BAZIE ET LE CHIEN



Dans la vie il faut éviter de juger les gens. Bazié allait apprendre

 cette maxime à ses dépends. C’était une de ces belles journées du

 mois de mars où le vent chaud du nord cours se rafraîchir dans la 

lagune Abidjanaise. Le temps chaud et froid donnait une humeur de

 chien à tout le monde. Pour un petit bobo on s’insultait et les plus

 bagarreurs en venaient aux mains. Bazié pour échapper à cette 

chaleur avait donc décidé d’aller se réfugier sous l’énorme 

manguier qui trônait sur la place principale du village. Ah ! Quelle

 fraîcheur ! Dire que Bazié s’était engouffré dans sa case alors qu’il

 y avait cet endroit paradisiaque.  Mais avec Bazié rien n’est jamais

 parfait.  Sous l’arbre, il y avait également deux jeunes filles

 couchées, elles ne dormaient pas et prenaient  du beau temps.

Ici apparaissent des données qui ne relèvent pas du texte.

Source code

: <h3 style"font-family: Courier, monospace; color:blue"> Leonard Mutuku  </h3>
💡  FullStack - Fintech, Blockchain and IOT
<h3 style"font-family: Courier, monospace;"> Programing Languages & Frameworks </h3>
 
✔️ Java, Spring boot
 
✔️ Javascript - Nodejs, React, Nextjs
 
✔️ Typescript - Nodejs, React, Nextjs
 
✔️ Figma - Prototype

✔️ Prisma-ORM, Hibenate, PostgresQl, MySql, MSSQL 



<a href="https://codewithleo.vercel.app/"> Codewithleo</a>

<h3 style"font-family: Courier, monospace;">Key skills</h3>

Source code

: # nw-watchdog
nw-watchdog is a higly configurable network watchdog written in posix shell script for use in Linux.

 Près d’elle un beau chien blanc avec des oreilles noires s’était étalé

 sur la natte de tout son long. Tout se passait bien pour le meilleur 

 du monde. Vers le soir, la mère des jeunes filles  ordonna aux deux

 jeunes filles de mettre un terme à leurs repos pour commencer le

 ménage avant la cuisine du soir. Elles se levèrent et  voulurent

 prendre la natte. Le chien n’entendait pas se lever et il montrait son

 mécontentement en grognant. Les filles prirent peur et décidèrent

 d’abandonner la natte. Mais Bazié le super héros ne voulu pas

 qu’un chien puissent avoir autorité sur une natte en sa présence.

 Il se leva gaillardement de son siège et commanda au chien de se

 lever. Mais le chien ignora royalement les avertissements de Bazié.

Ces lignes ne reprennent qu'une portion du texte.